In the letter, Sebelius cites HHS’s internal analyses and those of Mercer and other groups to support her claim that ObamaCare’s impact on premiums “will be minimal” — somewhere in the range of 1 percent to 2.3 percent, on average.  Sebelius tells insurers that she will show “zero tolerance” for insurers who “falsely” blame premium increases on ObamaCare, and promises aggressive action against those who do:


[We] will require state or federal review of all potentially unreasonable rate increases filed by health insurers… We will also keep track of insurers with a record of unjustified rate increases: those plans may be excluded from health insurance Exchanges in 2014.  Simply stated, we will not stand idly by as insurers blame their premium hikes and increased profits on the requirement that they provide consumers with basic protections.

First of all, how does Sebelius know these claims are false?  The analyses she cites project a 1-2 percent average increase in premiums.
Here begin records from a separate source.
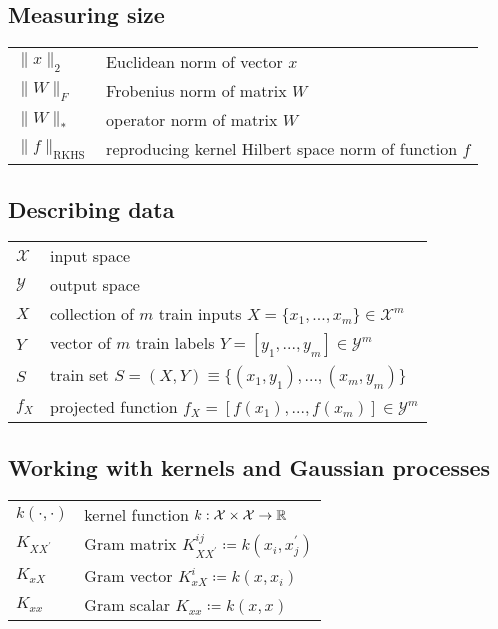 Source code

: 
\subsection*{Measuring size}

\bgroup
\def\arraystretch{1.5}
\begin{tabular}{p{1in}p{4in}}
$\displaystyle \|x\|_2$ & Euclidean norm of vector $x$\\
$\displaystyle \|W\|_F$ & Frobenius norm of matrix $W$\\
$\displaystyle \|W\|_*$ & operator norm of matrix $W$\\
$\displaystyle \|f\|_\mathrm{RKHS}$ & reproducing kernel Hilbert space norm of function $f$\\
\end{tabular}
\egroup
\vspace{0.5em}

\subsection*{Describing data}
\bgroup
\def\arraystretch{1.5}
\begin{tabular}{p{1in}p{4in}}
$\displaystyle \mathcal{X}$ & input space\\
$\displaystyle \mathcal{Y}$ &
output space\\
$\displaystyle X$ & collection of $m$ train inputs $X=\{x_1,...,x_m\}\in\mathcal{X}^m$\\
$\displaystyle Y$ & vector of $m$ train labels $Y=[y_1,...,y_m]\in\mathcal{Y}^m$\\
$\displaystyle S$ & train set $S = (X,Y) \equiv \{(x_1,y_1),...,(x_m,y_m)\}$\\
$\displaystyle f_X$ & projected function $f_X = [f(x_1),...,f(x_m)]\in\mathcal{Y}^m$\\
\end{tabular}
\egroup
\vspace{0.5em}

\subsection*{Working with kernels and Gaussian processes}
\bgroup
\def\arraystretch{1.5}
\begin{tabular}{p{1in}p{4in}}
$\displaystyle k(\cdot,\cdot)$ & kernel function $k:\mathcal{X}\times\mathcal{X}\to\mathbb{R}$\\
$\displaystyle K_{XX^\prime}$ & Gram matrix $K_{XX^\prime}^{ij} \coloneqq k(x_i,x^\prime_j)$\\
$\displaystyle K_{xX}$ & Gram vector $K_{xX}^{i} \coloneqq k(x,x_i)$\\
$\displaystyle K_{xx}$ & Gram scalar $K_{xx} \coloneqq k(x,x)$\\
\end{tabular}
\egroup
\vspace{0.5em}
As I blogged back in June, her own agency estimated that just a couple of ObamaCare’s mandates will increase premiums for some health plans by 7 percent or more.  Is 9 percent really that far off?  Didn’t her own agency write that a “paucity of data” means there is “tremendous,” “substantial,” and “considerable” uncertainty about the reliability of their own estimates?
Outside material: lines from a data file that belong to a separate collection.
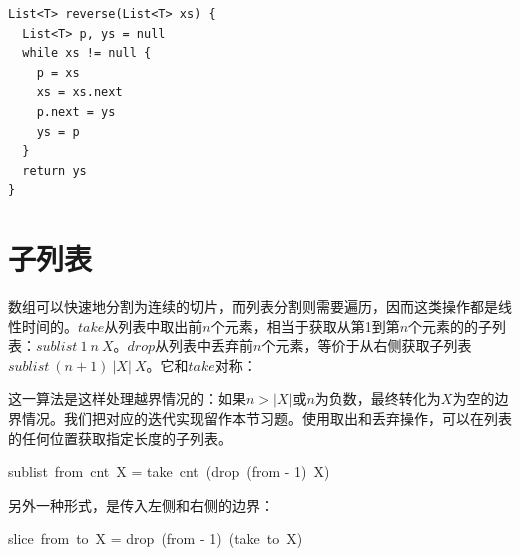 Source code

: \documentclass[b5paper]{ctexart}
\begin{document}
\begin{lstlisting}[language=Bourbaki]
List<T> reverse(List<T> xs) {
  List<T> p, ys = null
  while xs != null {
    p = xs
    xs = xs.next
    p.next = ys
    ys = p
  }
  return ys
}
\end{lstlisting}

\begin{Exercise}
\end{Exercise}

\section{子列表}
   

数组可以快速地分割为连续的切片，而列表分割则需要遍历，因而这类操作都是线性时间的。$take$从列表中取出前$n$个元素，相当于获取从第1到第$n$个元素的的子列表：$sublist\ 1\ n\ X$。$drop$从列表中丢弃前$n$个元素，等价于从右侧获取子列表$sublist\ (n+1)\ |X|\ X$。它和$take$对称：

\be
{}
\ee

这一算法是这样处理越界情况的：如果$n > |X|$或$n$为负数，最终转化为$X$为空的边界情况。我们把对应的迭代实现留作本节习题。使用取出和丢弃操作，可以在列表的任何位置获取指定长度的子列表。

\be
sublist\ from\ cnt\ X = take\ cnt\ (drop\ (from - 1)\ X)
\ee

另外一种形式，是传入左侧和右侧的边界：

\be
slice\ from\ to\ X = drop\ (from - 1)\ (take\ to\ X)
\ee
\end{document}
More important: so what if insurers believe that ObamaCare is increasing premiums by 9 percent, while Sebelius believes it only increased premiums 7 percent?  What business does she have threatening insurers because they disagree with her in public?  ObamaCare gave the HHS secretary considerable new powers.  Is one of those the power to regulate what insurers say about ObamaCare?  Excluding insurers from ObamaCare’s exchanges is not a minor threat.  Medicare’s chief actuary predicts that in the future, “essentially all” Americans will get their health insurance through those exchanges.  Does anyone seriously doubt that Sebelius’ threat is about protecting politicians rather than consumers?

When President Obama promised that he would sell ObamaCare to the American people, most people probably assumed he meant with his rhetorical skills.  But National Journal reports, “Remember how the administration was going ‘to sell’ the controversial legislation once it passed? Obama is not doing much pitching.”  He can’t even sell Jon Stewart on ObamaCare.  The administration seems to have settled on a different sales strategy: intimidate those who say unflattering things about ObamaCare.

Earlier this year, I predicted that ObamaCare would get uglier and more corrupt over time.  I didn’t know I’d be proven right so quickly.